Getting this one going is like pulling teeth, but one brave soul steps forward, opening up the space for everyone else.
“I’m ashamed of treating my son with anger and impatience rather than love, when I know he’s struggling to regulate his behaviour,” I say, choking through tears, thinking of my neurodivergent six-year-old at home. “I’m ashamed there have been times when I chose to be uncaring because I couldn’t be bothered to deal with the suffering and grief.”
Saying this out loud is excruciating, but the acceptance and freedom I feel after is magical. Next, we’re eye-gazing. This is deeply uncomfortable. I’m self-conscious, desperate to look away. But the longer I gaze the more deeply I feel. I suddenly find myself really seeing this man in front of me.
Seeing him as a child, as my son, as my partner and my father. I feel myself soften and open in a way that’s new to me. We go on to delve into our vulnerabilities, sharing things about ourselves that we might never even share with our partners or closest friends.

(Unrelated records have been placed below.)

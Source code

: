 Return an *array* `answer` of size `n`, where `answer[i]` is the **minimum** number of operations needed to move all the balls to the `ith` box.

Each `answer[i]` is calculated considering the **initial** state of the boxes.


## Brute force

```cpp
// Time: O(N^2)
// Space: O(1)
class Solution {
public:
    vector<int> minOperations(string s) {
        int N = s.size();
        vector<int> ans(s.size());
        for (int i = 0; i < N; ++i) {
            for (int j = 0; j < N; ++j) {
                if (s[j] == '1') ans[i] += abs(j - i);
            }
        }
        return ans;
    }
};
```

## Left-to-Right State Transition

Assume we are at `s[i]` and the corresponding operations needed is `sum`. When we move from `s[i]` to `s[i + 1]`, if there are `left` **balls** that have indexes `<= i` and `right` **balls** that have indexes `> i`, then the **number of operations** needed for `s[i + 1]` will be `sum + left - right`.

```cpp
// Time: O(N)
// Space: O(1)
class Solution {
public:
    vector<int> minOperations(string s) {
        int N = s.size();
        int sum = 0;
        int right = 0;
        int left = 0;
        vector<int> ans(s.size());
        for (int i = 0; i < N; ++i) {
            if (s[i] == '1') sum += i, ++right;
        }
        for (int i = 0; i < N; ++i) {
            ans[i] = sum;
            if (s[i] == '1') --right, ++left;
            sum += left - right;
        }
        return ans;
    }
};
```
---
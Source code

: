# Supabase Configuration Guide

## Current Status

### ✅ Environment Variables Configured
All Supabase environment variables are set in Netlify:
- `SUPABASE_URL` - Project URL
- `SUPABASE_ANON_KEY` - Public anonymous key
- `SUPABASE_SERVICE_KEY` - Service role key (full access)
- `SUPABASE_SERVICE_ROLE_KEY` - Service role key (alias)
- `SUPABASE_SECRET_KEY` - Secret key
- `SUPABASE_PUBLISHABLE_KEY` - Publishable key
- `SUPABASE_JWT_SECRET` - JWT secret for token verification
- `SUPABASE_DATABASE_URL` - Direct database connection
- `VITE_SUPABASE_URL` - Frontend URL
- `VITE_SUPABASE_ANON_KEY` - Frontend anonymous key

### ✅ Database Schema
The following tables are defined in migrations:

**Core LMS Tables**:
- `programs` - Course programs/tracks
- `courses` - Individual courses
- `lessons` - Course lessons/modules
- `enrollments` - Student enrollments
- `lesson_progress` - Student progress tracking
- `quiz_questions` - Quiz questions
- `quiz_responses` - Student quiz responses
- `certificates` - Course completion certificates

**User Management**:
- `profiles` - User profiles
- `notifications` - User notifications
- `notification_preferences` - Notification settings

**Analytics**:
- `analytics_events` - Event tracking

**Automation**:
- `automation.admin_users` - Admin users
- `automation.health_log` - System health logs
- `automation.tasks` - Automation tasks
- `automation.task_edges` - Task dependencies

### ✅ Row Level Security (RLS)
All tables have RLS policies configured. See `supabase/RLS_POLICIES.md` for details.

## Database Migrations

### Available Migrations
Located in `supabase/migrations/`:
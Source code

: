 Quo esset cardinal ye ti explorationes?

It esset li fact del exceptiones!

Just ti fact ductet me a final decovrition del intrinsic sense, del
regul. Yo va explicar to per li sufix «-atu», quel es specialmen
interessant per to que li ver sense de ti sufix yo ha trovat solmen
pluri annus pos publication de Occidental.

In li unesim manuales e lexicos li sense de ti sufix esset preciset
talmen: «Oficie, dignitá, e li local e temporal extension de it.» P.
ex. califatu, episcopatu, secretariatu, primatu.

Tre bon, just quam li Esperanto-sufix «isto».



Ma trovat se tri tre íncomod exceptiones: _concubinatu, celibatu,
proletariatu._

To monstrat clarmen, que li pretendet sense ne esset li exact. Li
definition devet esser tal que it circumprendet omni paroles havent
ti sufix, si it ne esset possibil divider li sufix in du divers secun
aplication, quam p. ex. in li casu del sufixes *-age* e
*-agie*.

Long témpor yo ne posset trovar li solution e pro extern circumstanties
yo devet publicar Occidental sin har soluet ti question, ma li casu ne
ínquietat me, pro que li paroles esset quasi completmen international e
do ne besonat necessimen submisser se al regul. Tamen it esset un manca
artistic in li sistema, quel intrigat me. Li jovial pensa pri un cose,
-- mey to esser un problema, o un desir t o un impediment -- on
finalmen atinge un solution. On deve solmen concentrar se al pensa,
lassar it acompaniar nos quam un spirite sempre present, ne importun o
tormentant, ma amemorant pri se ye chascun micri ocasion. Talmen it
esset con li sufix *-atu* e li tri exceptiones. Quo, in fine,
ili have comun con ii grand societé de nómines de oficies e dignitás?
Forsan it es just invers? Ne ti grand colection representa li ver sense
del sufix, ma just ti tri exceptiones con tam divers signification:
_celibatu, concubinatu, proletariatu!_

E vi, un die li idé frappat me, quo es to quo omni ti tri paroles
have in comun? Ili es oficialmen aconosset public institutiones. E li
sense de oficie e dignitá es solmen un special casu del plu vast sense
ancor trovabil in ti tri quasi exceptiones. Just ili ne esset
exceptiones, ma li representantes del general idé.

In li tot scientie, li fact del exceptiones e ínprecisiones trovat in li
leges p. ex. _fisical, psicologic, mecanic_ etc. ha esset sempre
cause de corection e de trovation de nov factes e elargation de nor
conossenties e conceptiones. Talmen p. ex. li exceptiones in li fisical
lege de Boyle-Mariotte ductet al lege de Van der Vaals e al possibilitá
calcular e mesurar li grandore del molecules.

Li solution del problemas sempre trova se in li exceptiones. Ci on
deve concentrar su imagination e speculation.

I’m asked if I’d like to go for walk by a wonderful, warm, facilitator called Hannah, whose role in my first trip I can only describe as spiritual midwifery.
Day four: the second ceremony
To say I’m apprehensive after my first, overwhelming journey is an understatement. But I’m also determined and bolstered by the support. This time, most participants are having their high dose doubled. I, however, am only given a little more than the first time as the facilitators have noticed that I’m very sensitive.
My experience this time is wholly different. I feel held by the earth, I’m grounded in womanhood, I’m confronted by intense fear only to discover upon leaning in that what I’m so afraid of is joy. I morph into a playful kitten. I cry. I sing. I heal.
Looking around at dinner that evening, gone are the shielded performances. There’s no small talk, just powerful, open conversations. Real connection. I feel more “me” than I have in a long time. Speaking to some of my new friends, I know they do too.
Days five and six: expression and farewell
The last day is pure magic. Now, stepping into our “higher selves” we have our needs met, we spend time expressing ourselves through dance, words and touch. We openly share our feelings for each other.
The possibility of everything and everyone in this world has never been so clear, and it’s painful to say goodbye.
The next morning, at the airport, I can’t help smiling. Every single person I see has the most incredible potential.
Less than a week ago, I was preoccupied by my own thoughts, many of which were negative and self-deprecating. Now, my mind, heart and soul is wide open and aware of infinite possibility.
Post-retreat, we’ve been encouraged to continue the journey with a six-week integration programme, a vital part of psychedelic therapy that most retreats don’t include It’s to help us work through challenging thought processes and emotions too, which surface as we try to make sense of it all. Psilocybin just opens the door – the real work begins once you land.
A few weeks on from the retreat, my experiences feel more like vivid dreams, but the lessons I learned throughout my time continue to percolate and produce new revelations.
This experience is by no means recreational. It’s like 10 years of intensive therapy in five days. It opens up new ideas about yourself, your life and values and leaves you questioning everything you think you know. This, I learnt, is the magic of mushrooms.
Ruby Deevoy is a cannabis and psychedelics journalist
Beckley Retreats take place in the Netherlands and Jamaica. Six-day retreats start at $4,800pp (£3,910) excluding travel.